A couple of weeks ago I posted a picture of some stuffing from our Friday evening supper. Jen wanted to know more, here is a recipe for you.
I started making my own stuffing for my Mother who is coeliac and at that point believed I could never top the standard Paxo offering. Clearly I had a way to go back then!
These days I can’t even compare the packet stuffings to the real thing. You can make it as fancy as you like but for me there is nothing more satisfying than a simple sage and onion made quickly while a bird roasts in the oven.
If you haven’t tried making your own stuffing before I hope I can persuade you to have a bash. For a little chopping and mixing you can add a sublime level of taste to your roast.

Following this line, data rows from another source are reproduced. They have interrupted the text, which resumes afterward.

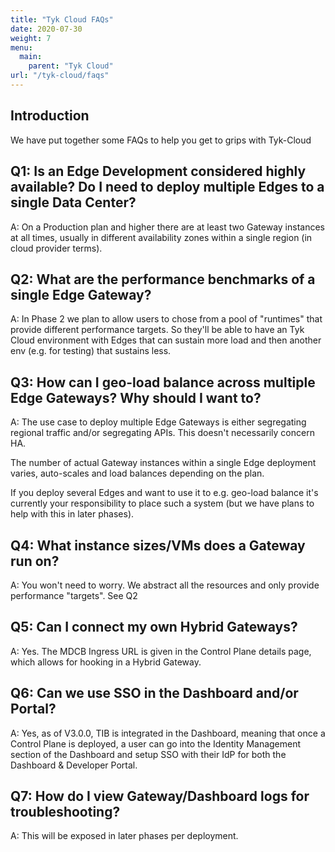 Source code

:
 ```yaml
---
title: "Tyk Cloud FAQs"
date: 2020-07-30
weight: 7
menu:
  main:
    parent: "Tyk Cloud"
url: "/tyk-cloud/faqs"
---
```


## Introduction

We have put together some FAQs to help you get to grips with Tyk-Cloud

## Q1: Is an Edge Development considered highly available? Do I need to deploy multiple Edges to a single Data Center?

A: On a Production plan and higher there are at least two Gateway instances at all times, usually in different availability zones within a single region (in cloud provider terms). 

## Q2: What are the performance benchmarks of a single Edge Gateway?

A: In Phase 2 we plan to allow users to chose from a pool of "runtimes" that provide different performance targets. So they'll be able to have an Tyk Cloud environment with Edges that can sustain more load and then another env (e.g. for testing) that sustains less.

## Q3: How can I geo-load balance across multiple Edge Gateways?  Why should I want to?

A: The use case to deploy multiple Edge Gateways is either segregating regional traffic and/or segregating APIs. This doesn't necessarily concern HA.

The number of actual Gateway instances within a single Edge deployment varies, auto-scales and load balances depending on the plan.

If you deploy several Edges and want to use it to e.g. geo-load balance it's currently your responsibility to place such a system (but we have plans to help with this in later phases).

## Q4: What instance sizes/VMs does a Gateway run on?

A: You won't need to worry. We abstract all the resources and only provide performance "targets". See Q2

## Q5: Can I connect my own Hybrid Gateways?

A: Yes. The MDCB Ingress URL is given in the Control Plane details page, which allows for hooking in a Hybrid Gateway.

## Q6: Can we use SSO in the Dashboard and/or Portal?

A: Yes, as of V3.0.0, TIB is integrated in the Dashboard, meaning that once a Control Plane is deployed, a user can go into the Identity Management section of the Dashboard and setup SSO with their IdP for both the Dashboard & Developer Portal.

## Q7: How do I view Gateway/Dashboard logs for troubleshooting?

A: This will be exposed in later phases per deployment.
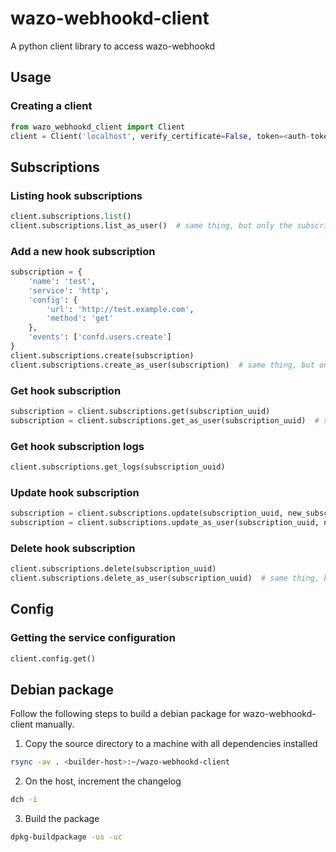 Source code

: # wazo-webhookd-client

A python client library to access wazo-webhookd

## Usage

### Creating a client

```python
from wazo_webhookd_client import Client
client = Client('localhost', verify_certificate=False, token=<auth-token>)
```

## Subscriptions

### Listing hook subscriptions

```python
client.subscriptions.list()
client.subscriptions.list_as_user()  # same thing, but only the subscriptions regarding the user making the request are considered
```

### Add a new hook subscription

```python
subscription = {
    'name': 'test',
    'service': 'http',
    'config': {
        'url': 'http://test.example.com',
        'method': 'get'
    },
    'events': ['confd.users.create']
}
client.subscriptions.create(subscription)
client.subscriptions.create_as_user(subscription)  # same thing, but only the events regarding the user making the request are considered
```

### Get hook subscription

```python
subscription = client.subscriptions.get(subscription_uuid)
subscription = client.subscriptions.get_as_user(subscription_uuid)  # same thing, but only the subscriptions regarding the user making the request are considered
```

### Get hook subscription logs

```python
client.subscriptions.get_logs(subscription_uuid)
```

### Update hook subscription

```python
subscription = client.subscriptions.update(subscription_uuid, new_subscription)
subscription = client.subscriptions.update_as_user(subscription_uuid, new_subscription)  # same thing, but only the subscriptions regarding the user making the request are considered

```

### Delete hook subscription

```python
client.subscriptions.delete(subscription_uuid)
client.subscriptions.delete_as_user(subscription_uuid)  # same thing, but only the subscriptions regarding the user making the request are considered
```

## Config

### Getting the service configuration

```python
client.config.get()
```

## Debian package

Follow the following steps to build a debian package for wazo-webhookd-client manually.

1. Copy the source directory to a machine with all dependencies installed

```sh
rsync -av . <builder-host>:~/wazo-webhookd-client
```

2. On the host, increment the changelog

```sh
dch -i
```

3. Build the package

```sh
dpkg-buildpackage -us -uc
```
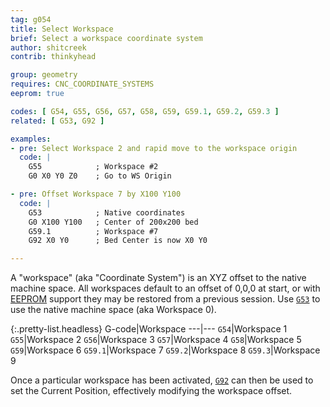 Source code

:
 ```yaml
---
tag: g054
title: Select Workspace
brief: Select a workspace coordinate system
author: shitcreek
contrib: thinkyhead

group: geometry
requires: CNC_COORDINATE_SYSTEMS
eeprom: true

codes: [ G54, G55, G56, G57, G58, G59, G59.1, G59.2, G59.3 ]
related: [ G53, G92 ]

examples:
- pre: Select Workspace 2 and rapid move to the workspace origin
  code: |
    G55            ; Workspace #2
    G0 X0 Y0 Z0    ; Go to WS Origin

- pre: Offset Workspace 7 by X100 Y100
  code: |
    G53            ; Native coordinates
    G0 X100 Y100   ; Center of 200x200 bed
    G59.1          ; Workspace #7
    G92 X0 Y0      ; Bed Center is now X0 Y0

---
```


A "workspace" (aka "Coordinate System") is an XYZ offset to the native machine space. All workspaces default to an offset of 0,0,0 at start, or with [EEPROM](/docs/features/eeprom.html) support they may be restored from a previous session. Use [`G53`](/docs/gcode/G053.html) to use the native machine space (aka Workspace 0).

{:.pretty-list.headless}
G-code|Workspace
---|---
`G54`|Workspace 1
`G55`|Workspace 2
`G56`|Workspace 3
`G57`|Workspace 4
`G58`|Workspace 5
`G59`|Workspace 6
`G59.1`|Workspace 7
`G59.2`|Workspace 8
`G59.3`|Workspace 9

Once a particular workspace has been activated, [`G92`](/docs/gcode/G092.html) can then be used to set the Current Position, effectively modifying the workspace offset.

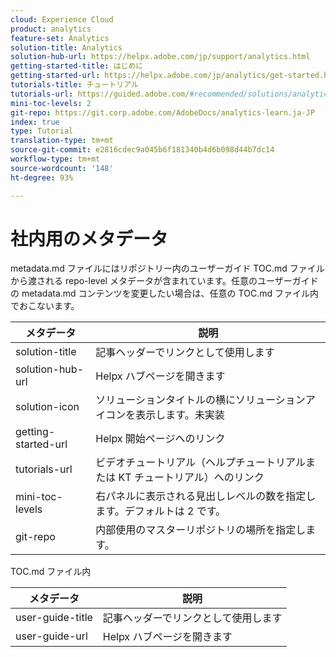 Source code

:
 ```yaml
---
cloud: Experience Cloud
product: analytics
feature-set: Analytics
solution-title: Analytics
solution-hub-url: https://helpx.adobe.com/jp/support/analytics.html
getting-started-title: はじめに
getting-started-url: https://helpx.adobe.com/jp/analytics/get-started.html
tutorials-title: チュートリアル
tutorials-url: https://guided.adobe.com/#recommended/solutions/analytics
mini-toc-levels: 2
git-repo: https://git.corp.adobe.com/AdobeDocs/analytics-learn.ja-JP
index: true
type: Tutorial
translation-type: tm+mt
source-git-commit: e2816cdec9a045b6f181340b4d6b098d44b7dc14
workflow-type: tm+mt
source-wordcount: '148'
ht-degree: 93%

---
```



# 社内用のメタデータ

metadata.md ファイルにはリポジトリー内のユーザーガイド TOC.md ファイルから渡される repo-level メタデータが含まれています。任意のユーザーガイドの metadata.md コンテンツを変更したい場合は、任意の TOC.md ファイル内でおこないます。

| メタデータ | 説明 |
|--- |--- |
| solution-title | 記事ヘッダーでリンクとして使用します |
| solution-hub-url | Helpx ハブページを開きます |
| solution-icon | ソリューションタイトルの横にソリューションアイコンを表示します。未実装 |
| getting-started-url | Helpx 開始ページへのリンク |
| tutorials-url | ビデオチュートリアル（ヘルプチュートリアルまたは KT チュートリアル）へのリンク |
| mini-toc-levels | 右パネルに表示される見出しレベルの数を指定します。デフォルトは 2 です。 |
| git-repo | 内部使用のマスターリポジトリの場所を指定します。 |

TOC.md ファイル内

| メタデータ | 説明 |
|--- |--- |
| user-guide-title | 記事ヘッダーでリンクとして使用します |
| user-guide-url | Helpx ハブページを開きます |
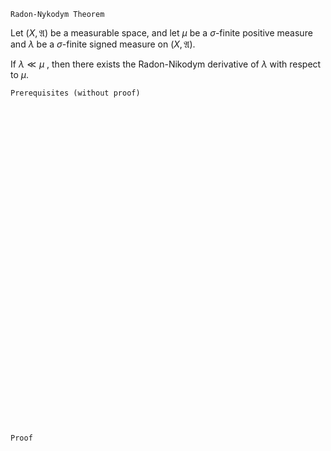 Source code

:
```
Radon-Nykodym Theorem
```

Let $(X, \mathfrak{A})$ be a measurable space, and let $\mu$ be a $\sigma$-finite positive measure and $\lambda$ be a $\sigma$-finite signed measure on $(X, \mathfrak{A})$.

If $\lambda \ll \mu$ , then there exists the Radon-Nikodym derivative of $\lambda$ with respect to $\mu$.

```
Prerequisites (without proof)
```


<br>
<br>
<br>
<br>
<br>
<br>
<br>
<br>
<br>
<br>
<br>
<br>
<br>
<br>
<br>
<br>
<br>
<br>
<br>
<br>
<br>
<br>
<br>
<br>
<br>
<br>
<br>
<br>
<br>
<br>


```
Proof
```
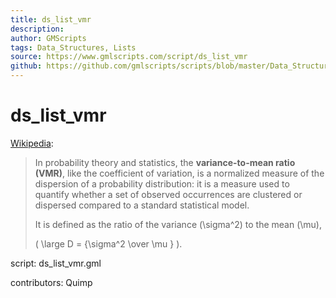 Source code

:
 ```yaml
---
title: ds_list_vmr
description: 
author: GMScripts
tags: Data_Structures, Lists
source: https://www.gmlscripts.com/script/ds_list_vmr
github: https://github.com/gmlscripts/scripts/blob/master/Data_Structures/Lists/ds_list_vmr.gml
---
```


ds_list_vmr
===========

[Wikipedia]:

> In probability theory and statistics, the **variance-to-mean ratio (VMR)**,
> like the coefficient of variation, is a normalized measure of the dispersion
> of a probability distribution: it is a measure used to quantify whether
> a set of observed occurrences are clustered or dispersed compared to a
> standard statistical model.
>
> It is defined as the ratio of the variance \(\sigma^2\) to the mean \(\mu\),
>
> \( \large D = {\sigma^2 \over \mu } \).

[Wikipedia]: http://en.wikipedia.org/wiki/Index_of_dispersion

script: ds_list_vmr.gml

contributors: Quimp
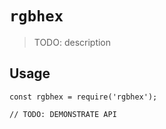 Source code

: # `rgbhex`

> TODO: description

## Usage

```
const rgbhex = require('rgbhex');

// TODO: DEMONSTRATE API
```
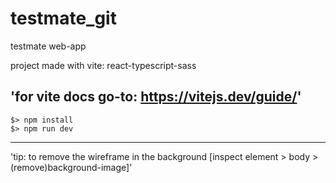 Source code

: # testmate_git

testmate web-app

project made with vite: react-typescript-sass

'for vite docs go-to: https://vitejs.dev/guide/'
-------------------------------------------------
```
$> npm install
$> npm run dev
```

-------------------------------------------------

'tip: to remove the wireframe in the background [inspect element > body > (remove)background-image]'
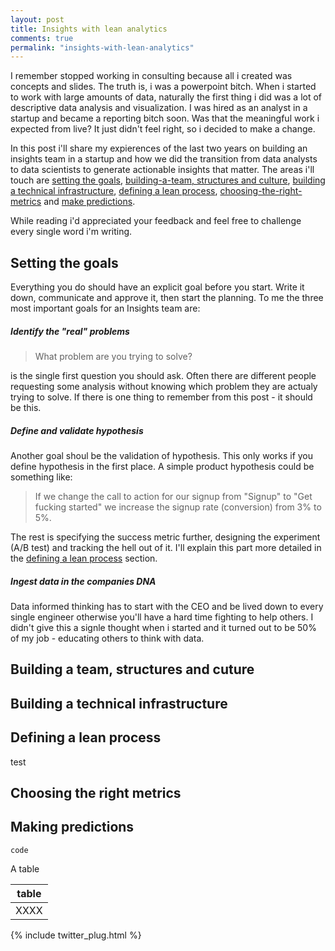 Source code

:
 ```yaml
---
layout: post
title: Insights with lean analytics
comments: true
permalink: "insights-with-lean-analytics"
---
```


I remember stopped working in consulting because all i created was concepts and slides. The truth is, i was a powerpoint bitch.
When i started to work with large amounts of data, naturally the first thing i did was a lot of descriptive data analysis and visualization. I was hired as an analyst in a startup and became a reporting bitch soon. Was that the meaningful work i expected from live? It just didn't feel right, so i decided to make a change.

In this post i'll share my expierences of the last two years on building an insights team in a startup and how we did the transition from data analysts to data scientists to generate actionable insights that matter. The areas i'll touch are [setting the goals](#setting-the-goals), [building-a-team, structures and culture](#building-a-team,-structures-and-culture), [building a technical infrastructure](#building-a-technical-infrastructure), [defining a lean process](#defining-a-lean-process), [choosing-the-right-metrics](#choosing-the-right-metrics) and [make predictions](#make-predictions).

While reading i'd appreciated your feedback and feel free to challenge every single word i'm writing.

## Setting the goals

Everything you do should have an explicit goal before you start. Write it down, communicate and approve it, then start the planning. To me the three most important goals for an Insights team are:

##### Identify the "real" problems

> What problem are you trying to solve?

is the single first question you should ask. Often there are different people requesting some analysis without knowing which problem they are actualy trying to solve. If there is one thing to remember from this post - it should be this.

##### Define and validate hypothesis

Another goal shoul be the validation of hypothesis. This only works if you define hypothesis in the first place. A simple product hypothesis could be something like:

> If we change the call to action for our signup from "Signup" to "Get fucking started" we increase the signup rate (conversion) from 3% to 5%.

The rest is specifying the success metric further, designing the experiment (A/B test) and tracking the hell out of it. I'll explain this part more detailed in the [defining a lean process](#defining-a-lean-process) section.

##### Ingest data in the companies DNA

Data informed thinking has to start with the CEO and be lived down to every single engineer otherwise you'll have a hard time fighting to help others. I didn't give this a signle thought when i started and it turned out to be 50% of my job - educating others to think with data.

## Building a team, structures and cuture

## Building a technical infrastructure

## Defining a lean process

test

## Choosing the right metrics

## Making predictions




```
code
```

A table

| table |
| --------- |
|      XXXX |

{% include twitter_plug.html %}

I often find myself with the last couple of inches of a loaf of bread a little too stale for eating but far from useless. A quick whizz in the food processor turns them into breadcrumbs and if I’m not going to use them right away, I put them into the freezer until I need them.
Like most of my recipes I adapt the quantities to what I have available so if you have more or less bread than specified just adjust the onion accordingly and everything else will work itself out.
My children have filmed this video to take you through the recipe.
Sage and Onion Stuffing Recipe
150 – 200g breadcrumbs (about 5 – 6 handfuls or double your cooked onion by volume)
1 medium white onion, diced
1 small red onion, diced
1 large or 2 small shallots, finely sliced
1 sprig of sage, leaves picked and finely chopped
Zest of a lemon (optional)
1 large egg (up to 2 medium eggs), beaten
A big knob of butter plus a little extra to butter the dish
Preheat oven to 180°C
- Whizz, chop, beat etc your ingredients as above.
- Melt the knob of butter in a frying pan over a medium heat.
- Gently fry your mix of onions until they are softened but not coloured.
- Add the sage and mix through the onions for a minute.
- Remove the onions from the heat and mix together with the breadcrumbs in a bowl.
- If you are using, grate the zest of your lemon into the mix.
- Mix well and add your beaten egg a little at a time, squeezing the mixture with your fingers until it holds together.
- Spoon into a buttered oven-proof dish and press down with a spoon.
- Bake for 20 – 25 minutes until the top is golden.
- Serve with a smile.
- Roll into balls and set on a buttered tray. Reduce cooking time to about 15 minutes although reduce or extend depending on when they look ready.
- Use to stuff your favourite bird before roasting.